When she reached the door, she stood for a moment on the threshold,
and, putting her hand over her eyes, shouted "_Annie_!" But, apparently
startled at the sound of her own voice where the unhearing dead had so
lately passed, she let the end of the call die away in a quaver, and,
without repeating it, set off to find the missing child by the use of
her eyes alone. First she went into the barn, and then through the barn
into the stack-yard, and then round the ricks one after another, and
then into the corn-loft; but all without avail.
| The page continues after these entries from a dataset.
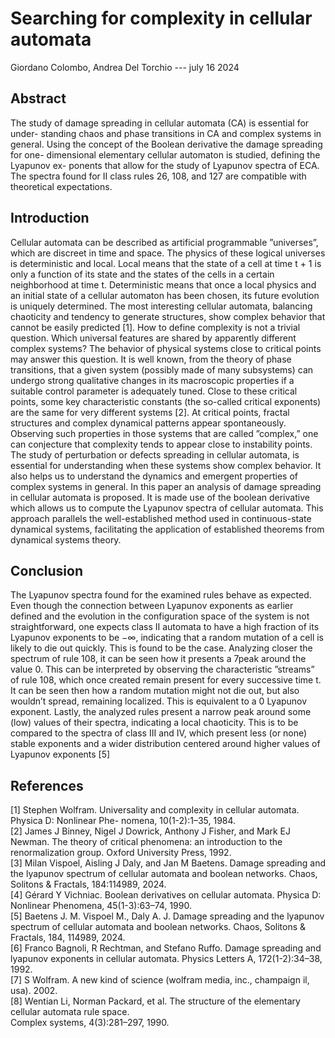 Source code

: # Searching for complexity in cellular automata

Giordano Colombo, Andrea Del Torchio --- july 16 2024

## Abstract
The study of damage spreading in cellular automata (CA) is essential for under-
standing chaos and phase transitions in CA and complex systems in general.
Using the concept of the Boolean derivative the damage spreading for one-
dimensional elementary cellular automaton is studied, defining the Lyapunov ex-
ponents that allow for the study of Lyapunov spectra of ECA. The spectra found
for II class rules 26, 108, and 127 are compatible with theoretical expectations.

## Introduction
Cellular automata can be described as artificial programmable ”universes”, which are discreet in time
and space. The physics of these logical universes is deterministic and local. Local means that the state
of a cell at time t + 1 is only a function of its state and the states of the cells in a certain neighborhood
at time t. Deterministic means that once a local physics and an initial state of a cellular automaton
has been chosen, its future evolution is uniquely determined.
The most interesting cellular automata, balancing chaoticity and tendency to generate structures,
show complex behavior that cannot be easily predicted [1]. How to define complexity is not a trivial
question. Which universal features are shared by apparently different complex systems? The behavior
of physical systems close to critical points may answer this question. It is well known, from the theory
of phase transitions, that a given system (possibly made of many subsystems) can undergo strong
qualitative changes in its macroscopic properties if a suitable control parameter is adequately tuned.
Close to these critical points, some key characteristic constants (the so-called critical exponents) are
the same for very different systems [2]. At critical points, fractal structures and complex dynamical
patterns appear spontaneously. Observing such properties in those systems that are called ”complex,”
one can conjecture that complexity tends to appear close to instability points.
The study of perturbation or defects spreading in cellular automata, is essential for understanding
when these systems show complex behavior. It also helps us to understand the dynamics and emergent
properties of complex systems in general.
In this paper an analysis of damage spreading in cellular automata is proposed. It is made use of
the boolean derivative which allows us to compute the Lyapunov spectra of cellular automata. This
approach parallels the well-established method used in continuous-state dynamical systems, facilitating
the application of established theorems from dynamical systems theory.

## Conclusion
The Lyapunov spectra found for the examined rules behave as expected. Even though the connection
between Lyapunov exponents as earlier defined and the evolution in the configuration space of the
system is not straightforward, one expects class II automata to have a high fraction of its Lyapunov
exponents to be −∞, indicating that a random mutation of a cell is likely to die out quickly. This
is found to be the case. Analyzing closer the spectrum of rule 108, it can be seen how it presents a
7peak around the value 0. This can be interpreted by observing the characteristic ”streams” of rule
108, which once created remain present for every successive time t. It can be seen then how a random
mutation might not die out, but also wouldn’t spread, remaining localized. This is equivalent to a 0
Lyapunov exponent. Lastly, the analyzed rules present a narrow peak around some (low) values of
their spectra, indicating a local chaoticity. This is to be compared to the spectra of class III and IV,
which present less (or none) stable exponents and a wider distribution centered around higher values
of Lyapunov exponents [5]

## References
[1] Stephen Wolfram. Universality and complexity in cellular automata. Physica D: Nonlinear Phe-
nomena, 10(1-2):1–35, 1984.  
[2] James J Binney, Nigel J Dowrick, Anthony J Fisher, and Mark EJ Newman. The theory of critical
phenomena: an introduction to the renormalization group. Oxford University Press, 1992.  
[3] Milan Vispoel, Aisling J Daly, and Jan M Baetens. Damage spreading and the lyapunov spectrum
of cellular automata and boolean networks. Chaos, Solitons & Fractals, 184:114989, 2024.  
[4] Gérard Y Vichniac. Boolean derivatives on cellular automata. Physica D: Nonlinear Phenomena,
45(1-3):63–74, 1990.  
[5] Baetens J. M. Vispoel M., Daly A. J. Damage spreading and the lyapunov spectrum of cellular
automata and boolean networks. Chaos, Solitons & Fractals, 184, 114989, 2024.  
[6] Franco Bagnoli, R Rechtman, and Stefano Ruffo. Damage spreading and lyapunov exponents in
cellular automata. Physics Letters A, 172(1-2):34–38, 1992.  
[7] S Wolfram. A new kind of science (wolfram media, inc., champaign il, usa). 2002.  
[8] Wentian Li, Norman Packard, et al. The structure of the elementary cellular automata rule space.  
Complex systems, 4(3):281–297, 1990.  

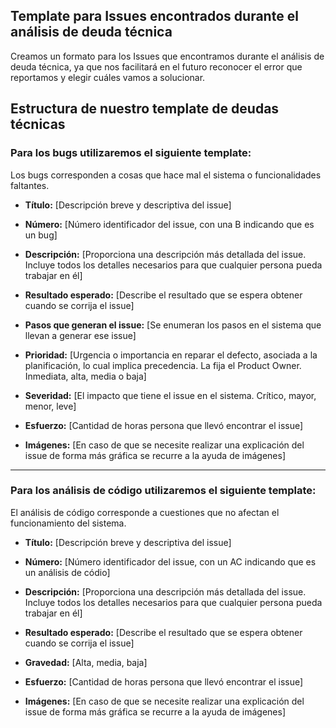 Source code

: ## Template para Issues encontrados durante el análisis de deuda técnica
Creamos un formato para los Issues que encontramos durante el análisis de deuda técnica, ya que nos facilitará en el futuro reconocer el error que reportamos y elegir cuáles vamos a solucionar.

## Estructura de nuestro template de deudas técnicas

### Para los bugs utilizaremos el siguiente template:

Los bugs corresponden a cosas que hace mal el sistema o funcionalidades faltantes.

- **Título:** [Descripción breve y descriptiva del issue]

- **Número:** [Número identificador del issue, con una B indicando que es un bug]

- **Descripción:** [Proporciona una descripción más detallada del issue. Incluye todos los detalles necesarios para que cualquier persona pueda trabajar en él]

- **Resultado esperado:** [Describe el resultado que se espera obtener cuando se corrija el issue]

- **Pasos que generan el issue:** [Se enumeran los pasos en el sistema que llevan a generar ese issue]

- **Prioridad:** [Urgencia o importancia en reparar el defecto, asociada a la planificación, lo cual implica precedencia. La fija el Product Owner. Inmediata, alta, media o baja]

- **Severidad:** [El impacto que tiene el issue en el sistema. Crítico, mayor, menor, leve]

- **Esfuerzo:** [Cantidad de horas persona que llevó encontrar el issue]

- **Imágenes:** [En caso de que se necesite realizar una explicación del issue de forma más gráfica se recurre a la ayuda de imágenes]

-----------

### Para los análisis de código utilizaremos el siguiente template:

El análisis de código corresponde a cuestiones que no afectan el funcionamiento del sistema.

- **Título:** [Descripción breve y descriptiva del issue]

- **Número:** [Número identificador del issue, con un AC indicando que es un análisis de códio]

- **Descripción:** [Proporciona una descripción más detallada del issue. Incluye todos los detalles necesarios para que cualquier persona pueda trabajar en él]

- **Resultado esperado:** [Describe el resultado que se espera obtener cuando se corrija el issue]

- **Gravedad:** [Alta, media, baja]

- **Esfuerzo:** [Cantidad de horas persona que llevó encontrar el issue]

- **Imágenes:** [En caso de que se necesite realizar una explicación del issue de forma más gráfica se recurre a la ayuda de imágenes]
At length, as she was
beginning to feel rather alarmed about the child, she arrived, in the
progress of her search, at the door of one of the cow-houses. The
moment she looked round the corner into the stall next the door, she
stood stock-still, with her mouth wide open. This stall was occupied by
a favourite cow--brown, with large white spots, called therefore
_Brownie_. Her manger was full of fresh-cut grass; and half-buried in
this grass, at one end of the manger, with her back against the wall,
sat Annie, holding one of the ears of the hornless Brownie with one
hand and stroking the creature's nose with the other.
She was a delicate child, about nine years old, with blue eyes, half
full of tears, hair somewhere between dark and fair, gathered in a silk
net, and a pale face, on which a faint moon-like smile was glimmering.